The winning team will appear on the April 25 FOX & Friends program to discuss the experience of making the video and entering the contest.
"This is a national spotlight for the university. It exemplifies the strength of our students and the broadcast journalism program here at Cal State Fullerton," said Brent M. Foster, assistant professor of communications and the group's adviser. "I'm very proud of these guys, they did it all on their own."
The four seniors were in Foster's radio news production course when they decided to take on the challenge – working through their Christmas break to meet the Dec. 31 deadline, said Foster.
The FOX News Channel "College Challenge" was created to recognize, encourage and support excellence in broadcast journalism programs across the country. The contest is open to two- or four-person student teams from universities with bachelor degrees in communications, broadcast journalism, journalism or their equivalent. Fox News offered up 12 topics for the teams to select from in making their videos, which could not exceed three and a half minutes.
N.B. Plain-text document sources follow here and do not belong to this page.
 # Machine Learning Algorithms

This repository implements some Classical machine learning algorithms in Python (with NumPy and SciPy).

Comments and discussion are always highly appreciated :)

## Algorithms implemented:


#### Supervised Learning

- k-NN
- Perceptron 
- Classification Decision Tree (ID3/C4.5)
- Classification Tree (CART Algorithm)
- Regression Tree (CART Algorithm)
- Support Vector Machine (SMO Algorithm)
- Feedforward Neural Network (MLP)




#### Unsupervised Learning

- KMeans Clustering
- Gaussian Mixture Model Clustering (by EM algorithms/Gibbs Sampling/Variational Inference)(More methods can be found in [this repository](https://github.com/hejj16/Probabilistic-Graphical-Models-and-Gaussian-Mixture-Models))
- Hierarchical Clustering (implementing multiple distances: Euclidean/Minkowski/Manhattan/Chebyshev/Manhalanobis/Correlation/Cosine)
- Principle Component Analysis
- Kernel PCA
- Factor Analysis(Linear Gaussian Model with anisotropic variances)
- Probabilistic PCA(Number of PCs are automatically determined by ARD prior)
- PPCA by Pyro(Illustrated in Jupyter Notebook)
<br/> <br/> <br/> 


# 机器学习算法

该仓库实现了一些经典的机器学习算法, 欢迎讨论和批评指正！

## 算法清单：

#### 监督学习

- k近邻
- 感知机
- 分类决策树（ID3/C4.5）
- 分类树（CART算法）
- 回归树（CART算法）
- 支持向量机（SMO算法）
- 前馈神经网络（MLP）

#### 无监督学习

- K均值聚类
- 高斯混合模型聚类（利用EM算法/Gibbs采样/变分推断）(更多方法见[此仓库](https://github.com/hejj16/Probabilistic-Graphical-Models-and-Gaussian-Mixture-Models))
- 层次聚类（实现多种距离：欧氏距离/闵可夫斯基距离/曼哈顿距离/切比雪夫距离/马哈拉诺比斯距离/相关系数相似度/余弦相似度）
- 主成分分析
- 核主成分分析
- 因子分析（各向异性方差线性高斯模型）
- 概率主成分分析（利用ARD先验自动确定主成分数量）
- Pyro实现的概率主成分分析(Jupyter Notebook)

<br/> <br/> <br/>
The Cal State Fullerton team chose "Illegal Aliens: Let Them Stay or Move Them Out?"
Peter Martinez, who taped all the interviews using his own camera, remembers how the group decided upon immigration.
"It all boiled down to the logistics – what contacts were available for each topic, how accessible was it to tape video footage, and what would make an interesting story relevant to not only Southern California but the entire nation. Producing a package about immigration was a timely topic and really our best option."
Carla Franco interviewed a smuggler who has been caught three times by authorities.
"I'm ecstatic about winning this competition. We each brought something unique to the production of the news package and we can now see that it really paid off," she said.
Robert Moran landed the interview with Gilchrist who invited both Moran and Martinez into his home where he talked on camera about immigration and its impact on the United States.
"I felt that when we were working on this project everything came together like magic," Moran said. "For me, having Asperger's Syndrome made this award extra special because it's proof that any obstacle can be overcome."
Sabrina Johnson, who has completed her studies, provided the group with two interviews: a UC San Diego professor of sociology and a housekeeper who fled an abusive husband in Mexico so that she could support her family with a job in the United States.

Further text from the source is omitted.